NSA cybersecurity director Rob Joyce noted that the Chinese attacks use "built-in network tools to evade our defenses and leave no trace behind."

In contrast to traditional hacking techniques, Microsoft said the group infects existing target systems for finding information and mining data.

Microsoft says 'Chinese hacking group' has been active since at least 2021 (Reuters)

Guam is the target

Guam is home to U.S. military installations that could play a key role in responding in the event of conflict in the Asia-Pacific region, and is a major communications hub linking Asia and Australia to America via several submarine cables.
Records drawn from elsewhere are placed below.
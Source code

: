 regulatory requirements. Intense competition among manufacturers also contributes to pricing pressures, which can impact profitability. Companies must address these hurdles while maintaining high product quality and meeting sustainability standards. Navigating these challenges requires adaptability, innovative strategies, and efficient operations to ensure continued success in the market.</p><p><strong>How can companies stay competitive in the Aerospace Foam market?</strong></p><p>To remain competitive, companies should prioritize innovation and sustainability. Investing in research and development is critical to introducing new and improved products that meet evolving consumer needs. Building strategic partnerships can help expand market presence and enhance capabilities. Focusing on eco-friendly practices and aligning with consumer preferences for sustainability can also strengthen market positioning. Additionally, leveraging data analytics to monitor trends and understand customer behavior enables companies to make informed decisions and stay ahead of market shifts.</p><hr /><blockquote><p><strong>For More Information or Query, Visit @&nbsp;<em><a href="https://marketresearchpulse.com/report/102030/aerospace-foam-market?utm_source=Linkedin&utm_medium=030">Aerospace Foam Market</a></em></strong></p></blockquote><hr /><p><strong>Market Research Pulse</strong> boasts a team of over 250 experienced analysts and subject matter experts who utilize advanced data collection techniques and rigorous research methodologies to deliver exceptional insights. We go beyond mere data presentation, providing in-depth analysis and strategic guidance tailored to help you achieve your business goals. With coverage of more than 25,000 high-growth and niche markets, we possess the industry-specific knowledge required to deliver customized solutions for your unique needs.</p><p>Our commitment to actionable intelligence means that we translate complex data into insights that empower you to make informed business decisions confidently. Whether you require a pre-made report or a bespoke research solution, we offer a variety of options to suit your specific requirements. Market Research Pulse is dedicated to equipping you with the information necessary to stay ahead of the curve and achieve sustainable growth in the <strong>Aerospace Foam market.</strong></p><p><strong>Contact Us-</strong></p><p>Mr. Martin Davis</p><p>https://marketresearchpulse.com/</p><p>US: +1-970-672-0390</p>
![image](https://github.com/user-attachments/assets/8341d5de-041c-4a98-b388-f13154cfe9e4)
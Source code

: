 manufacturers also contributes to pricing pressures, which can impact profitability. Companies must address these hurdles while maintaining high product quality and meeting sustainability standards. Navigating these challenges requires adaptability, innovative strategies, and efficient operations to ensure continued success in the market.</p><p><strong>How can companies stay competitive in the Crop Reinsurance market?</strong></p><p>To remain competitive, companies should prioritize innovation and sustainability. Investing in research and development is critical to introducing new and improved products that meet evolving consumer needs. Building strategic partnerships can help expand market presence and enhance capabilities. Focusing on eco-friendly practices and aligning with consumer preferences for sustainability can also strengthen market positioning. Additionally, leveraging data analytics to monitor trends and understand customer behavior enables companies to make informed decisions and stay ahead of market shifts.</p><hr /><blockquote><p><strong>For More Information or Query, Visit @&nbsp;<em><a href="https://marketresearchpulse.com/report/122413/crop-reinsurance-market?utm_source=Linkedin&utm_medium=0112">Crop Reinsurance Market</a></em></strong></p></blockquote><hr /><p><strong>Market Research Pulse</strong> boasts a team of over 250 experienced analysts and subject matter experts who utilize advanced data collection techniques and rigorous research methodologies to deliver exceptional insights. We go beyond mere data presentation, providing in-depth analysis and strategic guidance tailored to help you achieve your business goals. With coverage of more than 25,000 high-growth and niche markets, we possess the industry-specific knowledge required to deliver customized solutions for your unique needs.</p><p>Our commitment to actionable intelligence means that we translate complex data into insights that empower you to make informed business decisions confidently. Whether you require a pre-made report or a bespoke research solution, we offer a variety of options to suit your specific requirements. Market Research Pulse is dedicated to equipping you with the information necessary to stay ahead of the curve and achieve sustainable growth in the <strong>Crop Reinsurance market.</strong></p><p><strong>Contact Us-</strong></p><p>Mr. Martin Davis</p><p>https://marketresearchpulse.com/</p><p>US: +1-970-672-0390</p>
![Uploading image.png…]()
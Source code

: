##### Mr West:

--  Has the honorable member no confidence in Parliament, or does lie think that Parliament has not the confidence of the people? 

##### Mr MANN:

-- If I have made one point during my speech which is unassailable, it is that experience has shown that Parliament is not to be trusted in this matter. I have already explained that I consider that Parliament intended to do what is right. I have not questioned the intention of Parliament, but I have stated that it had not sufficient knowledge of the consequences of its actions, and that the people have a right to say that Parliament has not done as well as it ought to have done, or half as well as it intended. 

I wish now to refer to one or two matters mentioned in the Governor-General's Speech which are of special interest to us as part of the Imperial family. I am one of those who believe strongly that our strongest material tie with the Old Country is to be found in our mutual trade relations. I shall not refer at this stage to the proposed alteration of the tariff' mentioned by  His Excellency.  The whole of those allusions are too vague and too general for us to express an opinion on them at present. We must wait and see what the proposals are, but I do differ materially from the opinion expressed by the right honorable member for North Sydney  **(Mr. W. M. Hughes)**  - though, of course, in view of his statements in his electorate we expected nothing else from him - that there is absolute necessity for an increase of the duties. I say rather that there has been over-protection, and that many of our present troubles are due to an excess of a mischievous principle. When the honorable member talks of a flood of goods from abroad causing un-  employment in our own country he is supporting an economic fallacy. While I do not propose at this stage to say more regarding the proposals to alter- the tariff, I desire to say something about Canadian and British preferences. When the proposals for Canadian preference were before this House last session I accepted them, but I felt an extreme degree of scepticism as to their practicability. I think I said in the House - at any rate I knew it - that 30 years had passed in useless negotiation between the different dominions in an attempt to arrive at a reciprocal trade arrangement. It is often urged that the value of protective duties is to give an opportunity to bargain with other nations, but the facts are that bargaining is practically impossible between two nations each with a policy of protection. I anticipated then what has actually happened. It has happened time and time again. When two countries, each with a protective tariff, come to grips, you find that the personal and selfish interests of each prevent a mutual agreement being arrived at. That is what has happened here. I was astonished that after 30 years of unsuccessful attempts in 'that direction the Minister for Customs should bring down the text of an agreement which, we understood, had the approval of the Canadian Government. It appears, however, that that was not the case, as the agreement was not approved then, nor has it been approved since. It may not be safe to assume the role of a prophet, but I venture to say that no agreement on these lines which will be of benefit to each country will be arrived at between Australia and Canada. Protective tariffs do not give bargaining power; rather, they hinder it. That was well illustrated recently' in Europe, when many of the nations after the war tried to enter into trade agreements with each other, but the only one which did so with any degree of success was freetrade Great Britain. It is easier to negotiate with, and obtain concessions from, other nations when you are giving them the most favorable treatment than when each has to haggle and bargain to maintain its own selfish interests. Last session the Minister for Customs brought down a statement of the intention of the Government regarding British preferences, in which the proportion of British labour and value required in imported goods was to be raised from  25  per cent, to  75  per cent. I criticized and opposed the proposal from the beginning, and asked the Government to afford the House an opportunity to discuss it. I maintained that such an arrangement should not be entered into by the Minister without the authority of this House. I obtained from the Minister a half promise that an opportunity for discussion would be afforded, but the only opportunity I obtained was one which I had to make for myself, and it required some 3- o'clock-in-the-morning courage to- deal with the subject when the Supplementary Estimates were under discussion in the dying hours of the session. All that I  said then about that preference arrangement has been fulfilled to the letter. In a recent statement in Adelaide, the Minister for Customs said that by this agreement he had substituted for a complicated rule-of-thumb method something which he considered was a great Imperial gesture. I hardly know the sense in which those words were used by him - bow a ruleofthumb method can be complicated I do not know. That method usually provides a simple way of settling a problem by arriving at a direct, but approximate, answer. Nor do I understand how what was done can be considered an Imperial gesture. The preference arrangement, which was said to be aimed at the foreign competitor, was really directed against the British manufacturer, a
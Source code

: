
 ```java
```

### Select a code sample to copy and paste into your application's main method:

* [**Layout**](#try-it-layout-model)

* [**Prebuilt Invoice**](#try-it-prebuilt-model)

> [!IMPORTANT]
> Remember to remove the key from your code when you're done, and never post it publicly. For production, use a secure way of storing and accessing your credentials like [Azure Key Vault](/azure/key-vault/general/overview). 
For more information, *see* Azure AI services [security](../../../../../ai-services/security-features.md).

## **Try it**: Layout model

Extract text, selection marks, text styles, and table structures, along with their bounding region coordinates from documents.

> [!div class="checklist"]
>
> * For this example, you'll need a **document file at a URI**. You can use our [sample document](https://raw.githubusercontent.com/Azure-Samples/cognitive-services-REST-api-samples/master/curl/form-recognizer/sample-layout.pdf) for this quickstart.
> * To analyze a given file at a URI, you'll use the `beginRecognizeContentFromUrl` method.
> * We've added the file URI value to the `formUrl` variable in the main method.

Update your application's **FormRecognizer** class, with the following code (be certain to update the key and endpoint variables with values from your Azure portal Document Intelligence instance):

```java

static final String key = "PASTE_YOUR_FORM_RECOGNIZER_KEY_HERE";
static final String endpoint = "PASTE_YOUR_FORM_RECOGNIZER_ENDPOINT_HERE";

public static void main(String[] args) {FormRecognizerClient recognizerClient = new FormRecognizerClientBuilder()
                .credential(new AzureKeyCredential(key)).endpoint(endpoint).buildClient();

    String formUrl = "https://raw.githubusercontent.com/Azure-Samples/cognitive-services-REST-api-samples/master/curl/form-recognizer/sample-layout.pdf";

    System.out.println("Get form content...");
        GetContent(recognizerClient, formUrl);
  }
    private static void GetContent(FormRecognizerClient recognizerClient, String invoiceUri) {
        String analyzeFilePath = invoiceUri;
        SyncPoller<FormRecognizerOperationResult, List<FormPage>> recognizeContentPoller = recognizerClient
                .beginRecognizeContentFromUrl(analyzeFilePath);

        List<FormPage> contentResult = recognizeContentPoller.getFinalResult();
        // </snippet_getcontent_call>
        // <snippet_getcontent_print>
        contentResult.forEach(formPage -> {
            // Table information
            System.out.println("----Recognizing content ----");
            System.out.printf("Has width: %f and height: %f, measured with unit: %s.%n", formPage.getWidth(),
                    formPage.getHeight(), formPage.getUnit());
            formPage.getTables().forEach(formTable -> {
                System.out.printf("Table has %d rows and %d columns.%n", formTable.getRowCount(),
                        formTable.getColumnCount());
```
Bart Hogvin, senior analyst at the Australian Strategic Policy Institute who specialises in state-sponsored cyberattacks in the region, said submarine cables had made Guam a "logical target for the Chinese government" for intelligence.

New Zealand said it would work to identify any such malicious cyber activity in the country.

Australian Home Affairs and Cybersecurity Minister Claire O'Neill said: "It is important for our country's national security that we deal transparently and openly with Australians about the threats we face.

The Canadian Cybersecurity Agency explained that there have been no reports so far of Canadian victims of this hacking, adding that "Western economies are strongly interconnected," and said, "A lot of our infrastructure is closely integrated, and an attack on one can affect the other."